5 years after Katrina, Gulf Coast employment still lags

Nicole Dow - Biloxi Sun-Herald

August 17, 2010 02:16 PM

LONG BEACH, Miss. — Post-Katrina employment along the Gulf Coast had not fully recovered before the recession of 2008 and is still lagging five years after the storm devastated the Mississippi coast, according to a recently published study from two professors at the University of Southern Mississippi Gulf Coast.

David Butler, director and associate professor of the International Development doctoral program, and Edward Sayre, the program's assistant director and associate professor, collected U.S. Bureau of Labor statistics from January 2001 through December 2009 to determine the economic impact of the hurricane on employment in Hancock, Harrison and Jackson counties in Mississippi.

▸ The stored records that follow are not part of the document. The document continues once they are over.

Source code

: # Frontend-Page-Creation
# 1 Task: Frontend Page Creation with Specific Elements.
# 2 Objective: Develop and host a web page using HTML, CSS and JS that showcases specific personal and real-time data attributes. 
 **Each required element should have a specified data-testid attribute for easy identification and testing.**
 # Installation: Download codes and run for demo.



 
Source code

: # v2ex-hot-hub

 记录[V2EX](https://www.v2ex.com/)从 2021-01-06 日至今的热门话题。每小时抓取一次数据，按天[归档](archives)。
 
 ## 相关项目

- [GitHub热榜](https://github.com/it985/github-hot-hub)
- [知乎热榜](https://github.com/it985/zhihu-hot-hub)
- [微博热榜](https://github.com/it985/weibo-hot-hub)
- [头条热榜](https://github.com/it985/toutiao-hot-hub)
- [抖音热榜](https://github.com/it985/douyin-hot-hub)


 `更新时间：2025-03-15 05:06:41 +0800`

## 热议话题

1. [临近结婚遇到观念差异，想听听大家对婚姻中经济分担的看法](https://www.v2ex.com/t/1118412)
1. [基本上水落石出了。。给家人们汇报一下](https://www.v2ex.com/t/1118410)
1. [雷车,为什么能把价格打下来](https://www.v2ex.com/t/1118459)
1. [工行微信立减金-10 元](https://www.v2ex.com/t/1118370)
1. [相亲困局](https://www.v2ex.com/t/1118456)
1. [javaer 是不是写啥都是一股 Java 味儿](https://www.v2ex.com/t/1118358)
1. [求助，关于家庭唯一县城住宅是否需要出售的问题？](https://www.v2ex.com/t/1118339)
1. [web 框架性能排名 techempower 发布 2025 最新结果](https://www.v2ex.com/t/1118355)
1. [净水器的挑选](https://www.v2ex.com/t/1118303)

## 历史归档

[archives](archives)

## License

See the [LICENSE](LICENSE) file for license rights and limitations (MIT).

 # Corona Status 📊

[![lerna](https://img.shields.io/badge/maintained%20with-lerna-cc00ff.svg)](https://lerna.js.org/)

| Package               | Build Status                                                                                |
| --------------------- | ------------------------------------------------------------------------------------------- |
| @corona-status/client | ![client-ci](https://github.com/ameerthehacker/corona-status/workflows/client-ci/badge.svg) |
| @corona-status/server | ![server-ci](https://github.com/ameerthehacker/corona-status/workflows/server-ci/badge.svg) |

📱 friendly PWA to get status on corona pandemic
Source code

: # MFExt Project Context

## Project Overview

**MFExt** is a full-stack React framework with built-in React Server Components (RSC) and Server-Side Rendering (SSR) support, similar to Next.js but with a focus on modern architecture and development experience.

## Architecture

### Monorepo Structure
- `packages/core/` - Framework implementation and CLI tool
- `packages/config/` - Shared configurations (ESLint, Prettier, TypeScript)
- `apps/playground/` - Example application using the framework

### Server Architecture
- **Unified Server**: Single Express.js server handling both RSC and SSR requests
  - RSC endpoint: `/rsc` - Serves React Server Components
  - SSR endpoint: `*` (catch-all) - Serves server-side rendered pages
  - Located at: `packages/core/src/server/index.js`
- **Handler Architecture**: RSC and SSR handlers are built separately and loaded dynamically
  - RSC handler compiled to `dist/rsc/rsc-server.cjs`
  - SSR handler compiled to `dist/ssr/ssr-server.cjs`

They found employment levels in the region were seven percent lower in December 2009 than they were prior to the storm in August 2005.

“For the Gulf Coast, this has been a rolling disaster,” Butler said in a university press release. “First there was Hurricane Katrina, then the recession of 2008, and now the oil spill of 2010. “It has been difficult for many coastal residents to regain their footing in the last five years.”

The study focused primarily on jobs in the service sector, which has about two-thirds of all the jobs in the coastal counties, Sayre said.